The RTS,S malaria vaccine has been approved as safe for use in malaria prevention in young children. The vaccine has demonstrated significant effect in reducing malaria infection in children, especially when used in combination with other interventions e.g. seasonal malaria chemoprevention.

Innovations in the pipeline

There are proposals to reintroduce endectocides such as ivermectin as a novel approach to prevent malaria/plasmodium transmission. Ivermectin kills mosquitoes when they feed on the blood of people who have taken this medication. Giving this drug to whole communities could kill many mosquitoes, and could reduce malaria transmission at the population level.

The other innovation is the gene-drive technology, which spreads a ‘self-destructive’ gene within mosquito populations that make it hard for mosquitoes to transmit malaria. The sterilised mosquito technology targets male mosquitoes which are bred and sterilised using radiation found in x-rays. When the male mosquitoes are released to the wild to mate with female mosquitoes, the result is eggs which will not hatch thus wiping out a whole generation of mosquitoes.

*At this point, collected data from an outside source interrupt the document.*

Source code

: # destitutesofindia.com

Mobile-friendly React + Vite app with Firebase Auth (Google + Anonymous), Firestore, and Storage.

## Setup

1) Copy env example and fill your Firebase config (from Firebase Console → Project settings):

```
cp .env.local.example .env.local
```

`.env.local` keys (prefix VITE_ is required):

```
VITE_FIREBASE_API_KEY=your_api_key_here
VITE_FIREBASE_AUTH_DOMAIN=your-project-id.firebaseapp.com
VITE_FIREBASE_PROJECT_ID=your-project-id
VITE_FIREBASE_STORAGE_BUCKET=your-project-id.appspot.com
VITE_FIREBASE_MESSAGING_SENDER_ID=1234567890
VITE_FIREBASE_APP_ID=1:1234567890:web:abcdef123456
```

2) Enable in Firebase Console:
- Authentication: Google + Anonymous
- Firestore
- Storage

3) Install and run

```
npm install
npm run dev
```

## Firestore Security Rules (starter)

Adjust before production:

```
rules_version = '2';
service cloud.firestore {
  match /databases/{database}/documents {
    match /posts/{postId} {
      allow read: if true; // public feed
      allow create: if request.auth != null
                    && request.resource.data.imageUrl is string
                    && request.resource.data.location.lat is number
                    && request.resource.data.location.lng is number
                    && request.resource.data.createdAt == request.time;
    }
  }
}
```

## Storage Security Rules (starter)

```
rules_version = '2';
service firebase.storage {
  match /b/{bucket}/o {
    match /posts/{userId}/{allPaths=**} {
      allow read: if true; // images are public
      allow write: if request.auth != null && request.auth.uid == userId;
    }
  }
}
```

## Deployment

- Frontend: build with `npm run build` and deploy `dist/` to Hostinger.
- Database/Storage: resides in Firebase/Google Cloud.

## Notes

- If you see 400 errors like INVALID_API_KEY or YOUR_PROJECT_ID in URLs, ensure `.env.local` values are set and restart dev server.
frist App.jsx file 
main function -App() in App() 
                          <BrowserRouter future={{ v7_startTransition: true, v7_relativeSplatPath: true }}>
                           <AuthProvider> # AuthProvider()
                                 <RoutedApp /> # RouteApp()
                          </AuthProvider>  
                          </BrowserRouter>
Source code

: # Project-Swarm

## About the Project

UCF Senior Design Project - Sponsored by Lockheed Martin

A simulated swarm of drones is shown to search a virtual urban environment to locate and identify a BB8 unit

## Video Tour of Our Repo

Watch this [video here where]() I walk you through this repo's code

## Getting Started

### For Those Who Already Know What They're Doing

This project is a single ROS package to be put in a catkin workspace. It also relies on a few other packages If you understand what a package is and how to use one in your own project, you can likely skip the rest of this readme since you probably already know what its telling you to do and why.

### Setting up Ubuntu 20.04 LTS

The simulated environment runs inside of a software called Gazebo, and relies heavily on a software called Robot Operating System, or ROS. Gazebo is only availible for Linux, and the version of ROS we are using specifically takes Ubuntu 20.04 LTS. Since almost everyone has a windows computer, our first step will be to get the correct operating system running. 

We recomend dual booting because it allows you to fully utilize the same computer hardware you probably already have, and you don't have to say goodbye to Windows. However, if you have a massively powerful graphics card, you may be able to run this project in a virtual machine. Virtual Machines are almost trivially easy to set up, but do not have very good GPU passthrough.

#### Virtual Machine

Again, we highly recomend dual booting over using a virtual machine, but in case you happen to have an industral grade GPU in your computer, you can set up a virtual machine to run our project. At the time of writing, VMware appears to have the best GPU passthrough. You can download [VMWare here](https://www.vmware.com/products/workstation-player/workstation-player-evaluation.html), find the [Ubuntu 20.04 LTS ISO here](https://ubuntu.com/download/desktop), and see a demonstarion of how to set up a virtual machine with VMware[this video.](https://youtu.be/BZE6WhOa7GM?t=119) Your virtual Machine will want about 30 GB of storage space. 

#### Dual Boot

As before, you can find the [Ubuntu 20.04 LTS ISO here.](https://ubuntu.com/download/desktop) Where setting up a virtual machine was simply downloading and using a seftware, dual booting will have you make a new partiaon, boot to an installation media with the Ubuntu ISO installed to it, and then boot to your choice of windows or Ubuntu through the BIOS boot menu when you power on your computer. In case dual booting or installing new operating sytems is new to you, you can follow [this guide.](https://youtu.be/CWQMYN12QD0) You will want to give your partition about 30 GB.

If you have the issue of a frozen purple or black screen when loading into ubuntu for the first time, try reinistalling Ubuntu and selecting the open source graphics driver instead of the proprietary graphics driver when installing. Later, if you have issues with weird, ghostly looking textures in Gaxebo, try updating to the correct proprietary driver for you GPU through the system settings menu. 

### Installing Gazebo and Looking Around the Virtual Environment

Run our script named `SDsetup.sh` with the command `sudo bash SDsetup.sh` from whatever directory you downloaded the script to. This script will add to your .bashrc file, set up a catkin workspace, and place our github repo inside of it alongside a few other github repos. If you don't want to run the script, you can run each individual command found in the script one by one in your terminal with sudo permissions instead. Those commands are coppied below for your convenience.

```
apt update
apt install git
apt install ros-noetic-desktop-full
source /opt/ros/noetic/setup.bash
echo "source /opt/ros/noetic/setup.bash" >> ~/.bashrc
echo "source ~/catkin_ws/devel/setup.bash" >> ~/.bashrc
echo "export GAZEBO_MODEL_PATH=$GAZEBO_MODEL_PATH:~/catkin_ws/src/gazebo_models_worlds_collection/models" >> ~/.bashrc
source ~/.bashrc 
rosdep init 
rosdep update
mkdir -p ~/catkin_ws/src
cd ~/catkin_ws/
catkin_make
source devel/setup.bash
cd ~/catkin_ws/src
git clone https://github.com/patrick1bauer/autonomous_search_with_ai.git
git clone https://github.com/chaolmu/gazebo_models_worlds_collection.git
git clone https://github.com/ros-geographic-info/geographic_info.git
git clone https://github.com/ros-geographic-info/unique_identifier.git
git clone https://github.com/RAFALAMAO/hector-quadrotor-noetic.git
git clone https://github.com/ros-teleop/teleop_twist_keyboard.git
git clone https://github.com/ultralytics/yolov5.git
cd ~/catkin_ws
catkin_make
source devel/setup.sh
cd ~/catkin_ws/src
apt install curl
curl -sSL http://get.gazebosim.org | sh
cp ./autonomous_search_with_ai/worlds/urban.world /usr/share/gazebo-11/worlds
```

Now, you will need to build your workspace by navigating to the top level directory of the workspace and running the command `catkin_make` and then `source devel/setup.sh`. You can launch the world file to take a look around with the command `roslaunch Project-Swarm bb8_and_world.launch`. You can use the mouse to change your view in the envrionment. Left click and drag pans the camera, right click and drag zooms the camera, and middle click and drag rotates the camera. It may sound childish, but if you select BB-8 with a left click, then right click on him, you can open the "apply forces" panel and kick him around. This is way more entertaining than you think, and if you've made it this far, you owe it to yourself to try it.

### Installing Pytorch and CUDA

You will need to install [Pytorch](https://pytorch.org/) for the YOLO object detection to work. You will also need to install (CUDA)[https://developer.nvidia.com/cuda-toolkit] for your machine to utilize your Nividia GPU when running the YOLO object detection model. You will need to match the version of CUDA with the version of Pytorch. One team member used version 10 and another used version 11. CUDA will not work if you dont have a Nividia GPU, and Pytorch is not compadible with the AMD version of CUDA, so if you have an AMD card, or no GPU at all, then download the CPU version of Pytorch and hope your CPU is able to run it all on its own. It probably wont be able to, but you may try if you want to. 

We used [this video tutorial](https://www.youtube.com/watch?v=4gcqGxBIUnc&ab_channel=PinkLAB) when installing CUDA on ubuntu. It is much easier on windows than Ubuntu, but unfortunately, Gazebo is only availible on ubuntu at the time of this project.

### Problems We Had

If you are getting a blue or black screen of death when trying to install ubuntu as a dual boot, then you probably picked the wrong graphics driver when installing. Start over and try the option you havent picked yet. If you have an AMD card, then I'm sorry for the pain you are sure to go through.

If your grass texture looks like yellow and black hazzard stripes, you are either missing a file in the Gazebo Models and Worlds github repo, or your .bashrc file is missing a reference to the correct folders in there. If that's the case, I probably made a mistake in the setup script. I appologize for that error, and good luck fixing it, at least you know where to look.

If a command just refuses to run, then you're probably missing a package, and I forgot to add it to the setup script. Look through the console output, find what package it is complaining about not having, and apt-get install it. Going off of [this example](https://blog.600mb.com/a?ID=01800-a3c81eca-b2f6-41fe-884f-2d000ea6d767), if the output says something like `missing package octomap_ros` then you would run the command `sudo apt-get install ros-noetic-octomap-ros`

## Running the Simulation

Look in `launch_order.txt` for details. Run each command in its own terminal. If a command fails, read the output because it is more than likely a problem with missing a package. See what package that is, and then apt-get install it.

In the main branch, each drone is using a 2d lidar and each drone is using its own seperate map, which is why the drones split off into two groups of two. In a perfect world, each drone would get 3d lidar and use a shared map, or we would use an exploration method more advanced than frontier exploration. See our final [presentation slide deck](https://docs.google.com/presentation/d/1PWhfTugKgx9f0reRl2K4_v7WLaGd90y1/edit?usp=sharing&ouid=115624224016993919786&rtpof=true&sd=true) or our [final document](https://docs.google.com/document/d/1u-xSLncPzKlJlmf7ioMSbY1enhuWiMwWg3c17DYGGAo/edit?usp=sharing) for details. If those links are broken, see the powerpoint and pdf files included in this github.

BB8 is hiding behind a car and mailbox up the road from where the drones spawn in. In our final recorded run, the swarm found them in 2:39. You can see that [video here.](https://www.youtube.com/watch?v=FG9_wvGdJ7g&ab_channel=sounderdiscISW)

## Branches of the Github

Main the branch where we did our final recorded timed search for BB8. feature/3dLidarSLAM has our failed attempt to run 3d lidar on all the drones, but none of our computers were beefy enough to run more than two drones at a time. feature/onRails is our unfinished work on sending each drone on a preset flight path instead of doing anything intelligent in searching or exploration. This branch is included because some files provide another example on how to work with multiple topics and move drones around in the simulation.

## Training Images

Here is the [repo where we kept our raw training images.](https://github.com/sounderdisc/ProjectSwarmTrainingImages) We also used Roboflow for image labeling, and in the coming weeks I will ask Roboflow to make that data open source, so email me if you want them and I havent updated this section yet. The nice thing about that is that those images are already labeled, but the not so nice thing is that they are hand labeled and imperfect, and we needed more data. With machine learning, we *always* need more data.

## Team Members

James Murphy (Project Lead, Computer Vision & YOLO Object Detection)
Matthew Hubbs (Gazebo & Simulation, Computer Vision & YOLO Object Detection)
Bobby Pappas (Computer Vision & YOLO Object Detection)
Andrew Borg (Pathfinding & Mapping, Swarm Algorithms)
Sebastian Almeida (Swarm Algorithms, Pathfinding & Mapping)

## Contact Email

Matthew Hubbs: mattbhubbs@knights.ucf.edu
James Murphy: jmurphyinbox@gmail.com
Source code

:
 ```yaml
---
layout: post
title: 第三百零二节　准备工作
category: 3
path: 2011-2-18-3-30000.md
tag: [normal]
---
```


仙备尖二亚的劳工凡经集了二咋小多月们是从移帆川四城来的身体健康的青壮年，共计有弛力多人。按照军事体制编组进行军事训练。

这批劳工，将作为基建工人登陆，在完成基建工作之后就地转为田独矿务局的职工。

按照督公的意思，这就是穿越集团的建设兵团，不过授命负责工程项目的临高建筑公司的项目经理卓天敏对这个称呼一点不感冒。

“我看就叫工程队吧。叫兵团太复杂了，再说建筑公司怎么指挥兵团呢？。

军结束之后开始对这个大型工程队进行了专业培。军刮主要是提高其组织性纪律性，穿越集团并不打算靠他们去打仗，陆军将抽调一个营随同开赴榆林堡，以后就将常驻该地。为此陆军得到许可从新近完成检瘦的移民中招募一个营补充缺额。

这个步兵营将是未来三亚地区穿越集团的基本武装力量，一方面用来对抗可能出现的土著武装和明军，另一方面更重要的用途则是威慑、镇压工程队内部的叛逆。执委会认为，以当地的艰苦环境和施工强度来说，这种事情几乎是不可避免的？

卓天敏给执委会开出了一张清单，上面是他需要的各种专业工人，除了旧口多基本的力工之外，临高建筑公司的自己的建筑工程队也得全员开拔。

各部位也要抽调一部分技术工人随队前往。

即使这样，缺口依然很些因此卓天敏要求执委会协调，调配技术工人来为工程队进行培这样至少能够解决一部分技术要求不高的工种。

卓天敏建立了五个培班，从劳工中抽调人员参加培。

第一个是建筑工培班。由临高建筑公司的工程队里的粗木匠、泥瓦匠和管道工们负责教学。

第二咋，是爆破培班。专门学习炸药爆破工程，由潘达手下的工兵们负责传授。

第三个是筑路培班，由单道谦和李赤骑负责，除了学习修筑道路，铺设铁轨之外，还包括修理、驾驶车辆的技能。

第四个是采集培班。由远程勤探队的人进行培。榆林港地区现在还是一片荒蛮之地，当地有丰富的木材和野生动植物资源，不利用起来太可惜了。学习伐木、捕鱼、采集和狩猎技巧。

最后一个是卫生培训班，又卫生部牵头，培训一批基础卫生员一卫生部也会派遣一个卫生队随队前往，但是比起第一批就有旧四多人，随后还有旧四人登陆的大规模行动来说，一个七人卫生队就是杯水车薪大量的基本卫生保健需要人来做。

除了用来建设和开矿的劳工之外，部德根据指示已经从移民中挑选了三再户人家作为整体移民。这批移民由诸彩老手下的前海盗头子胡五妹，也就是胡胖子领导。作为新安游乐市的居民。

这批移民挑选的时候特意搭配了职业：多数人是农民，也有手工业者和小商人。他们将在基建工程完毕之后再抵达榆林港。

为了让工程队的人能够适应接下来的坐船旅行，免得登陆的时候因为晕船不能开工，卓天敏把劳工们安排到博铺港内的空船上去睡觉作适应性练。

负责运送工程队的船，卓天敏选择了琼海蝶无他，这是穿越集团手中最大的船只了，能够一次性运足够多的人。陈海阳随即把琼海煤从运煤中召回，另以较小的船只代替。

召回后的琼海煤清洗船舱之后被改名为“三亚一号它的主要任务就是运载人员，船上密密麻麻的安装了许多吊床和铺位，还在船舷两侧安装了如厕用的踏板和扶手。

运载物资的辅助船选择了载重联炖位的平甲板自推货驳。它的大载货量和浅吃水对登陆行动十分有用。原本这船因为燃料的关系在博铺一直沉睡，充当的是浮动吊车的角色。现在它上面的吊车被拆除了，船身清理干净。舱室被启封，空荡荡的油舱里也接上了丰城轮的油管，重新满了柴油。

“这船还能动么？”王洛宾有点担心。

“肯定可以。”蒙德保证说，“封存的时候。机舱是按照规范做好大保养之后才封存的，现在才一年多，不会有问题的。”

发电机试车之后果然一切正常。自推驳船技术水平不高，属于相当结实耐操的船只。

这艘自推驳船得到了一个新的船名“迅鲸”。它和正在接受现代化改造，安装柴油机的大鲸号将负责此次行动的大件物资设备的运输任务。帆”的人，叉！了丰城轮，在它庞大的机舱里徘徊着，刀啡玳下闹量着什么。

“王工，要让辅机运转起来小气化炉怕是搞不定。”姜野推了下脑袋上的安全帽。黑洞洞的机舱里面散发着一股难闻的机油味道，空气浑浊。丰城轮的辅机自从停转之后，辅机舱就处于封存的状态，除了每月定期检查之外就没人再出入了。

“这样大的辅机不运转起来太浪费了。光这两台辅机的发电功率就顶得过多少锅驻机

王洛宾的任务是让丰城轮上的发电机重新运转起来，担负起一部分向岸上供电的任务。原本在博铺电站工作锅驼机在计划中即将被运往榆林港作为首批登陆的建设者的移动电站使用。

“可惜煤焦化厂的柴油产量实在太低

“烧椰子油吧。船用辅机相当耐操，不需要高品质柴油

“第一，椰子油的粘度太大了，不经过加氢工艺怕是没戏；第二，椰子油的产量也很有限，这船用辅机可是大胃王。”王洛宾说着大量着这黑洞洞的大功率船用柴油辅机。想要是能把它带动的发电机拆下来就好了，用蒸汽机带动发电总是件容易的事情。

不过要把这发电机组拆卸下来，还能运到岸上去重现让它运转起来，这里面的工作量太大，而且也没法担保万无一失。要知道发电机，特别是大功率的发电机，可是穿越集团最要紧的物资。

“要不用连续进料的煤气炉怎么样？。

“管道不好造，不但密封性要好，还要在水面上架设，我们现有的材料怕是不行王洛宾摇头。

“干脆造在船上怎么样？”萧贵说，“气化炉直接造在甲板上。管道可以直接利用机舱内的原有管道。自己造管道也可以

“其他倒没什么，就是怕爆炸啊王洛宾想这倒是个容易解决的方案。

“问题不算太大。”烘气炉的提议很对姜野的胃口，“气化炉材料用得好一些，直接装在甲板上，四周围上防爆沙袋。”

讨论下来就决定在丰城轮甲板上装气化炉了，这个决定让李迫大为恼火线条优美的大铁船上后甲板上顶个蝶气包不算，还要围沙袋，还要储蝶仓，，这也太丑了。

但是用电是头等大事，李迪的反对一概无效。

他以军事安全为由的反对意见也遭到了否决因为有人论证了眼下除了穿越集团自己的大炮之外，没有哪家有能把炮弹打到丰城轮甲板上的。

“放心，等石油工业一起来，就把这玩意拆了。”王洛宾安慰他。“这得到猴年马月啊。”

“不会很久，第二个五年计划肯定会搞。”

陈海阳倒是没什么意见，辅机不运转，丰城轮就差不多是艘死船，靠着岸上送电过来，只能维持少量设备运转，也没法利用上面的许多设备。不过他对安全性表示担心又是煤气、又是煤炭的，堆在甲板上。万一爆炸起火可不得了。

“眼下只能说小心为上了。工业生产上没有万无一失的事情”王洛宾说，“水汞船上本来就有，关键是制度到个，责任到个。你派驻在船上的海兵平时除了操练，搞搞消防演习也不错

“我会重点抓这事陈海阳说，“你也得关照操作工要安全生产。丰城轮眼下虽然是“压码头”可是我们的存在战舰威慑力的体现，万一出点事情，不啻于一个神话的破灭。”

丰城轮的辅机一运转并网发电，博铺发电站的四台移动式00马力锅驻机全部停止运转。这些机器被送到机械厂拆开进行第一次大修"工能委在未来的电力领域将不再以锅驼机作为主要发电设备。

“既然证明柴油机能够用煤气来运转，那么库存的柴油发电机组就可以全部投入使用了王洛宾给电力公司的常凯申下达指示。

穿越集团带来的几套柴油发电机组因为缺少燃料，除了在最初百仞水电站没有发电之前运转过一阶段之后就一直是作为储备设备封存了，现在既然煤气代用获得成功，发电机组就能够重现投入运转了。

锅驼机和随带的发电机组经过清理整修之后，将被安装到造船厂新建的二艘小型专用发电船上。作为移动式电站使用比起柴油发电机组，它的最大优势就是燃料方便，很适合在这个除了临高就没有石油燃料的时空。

BioNTech, the creator of the first COVID-19 vaccine has announced plans to develop an mRNA vaccine for malaria. Based on what we have seen with COVID-19, mRNA vaccines can be highly effective, relatively inexpensive to manufacture, safe to administer, and will form an effective arsenal in the war against malaria.

In addition, ongoing research into monoclonal antibodies for malaria prevention is at an advanced stage of clinical trials, further raising our hopes for a potentially low-cost, single-dose antibody treatment that could protect children from malaria.

The built infrastructure is key in fighting malaria. Just this week we heard about an innovative housing project in Tanzania (Star Home) that builds houses raised off the ground to prevent the entry of mosquitoes. This form of construction is based on the theory that mosquitoes fly closer to the ground. By raising houses and improving aeration (and reducing the accumulation of carbon dioxide), 84% fewer mosquitoes enter this building compared to a hut on the ground. Fewer mosquitoes indoors mean fewer mosquito bites and a reduction in malaria transmission (by up to 95%).

Conclusion

The fight against malaria is far from over but great strides have been made. Taking advantage of new innovations, optimising the use of current ones and adapting interventions to local contexts will optimize performance of the tools and give impetus to the march towards eradication. It is an opportune moment for concerted efforts to sustain the momentum and safeguard gains so far made.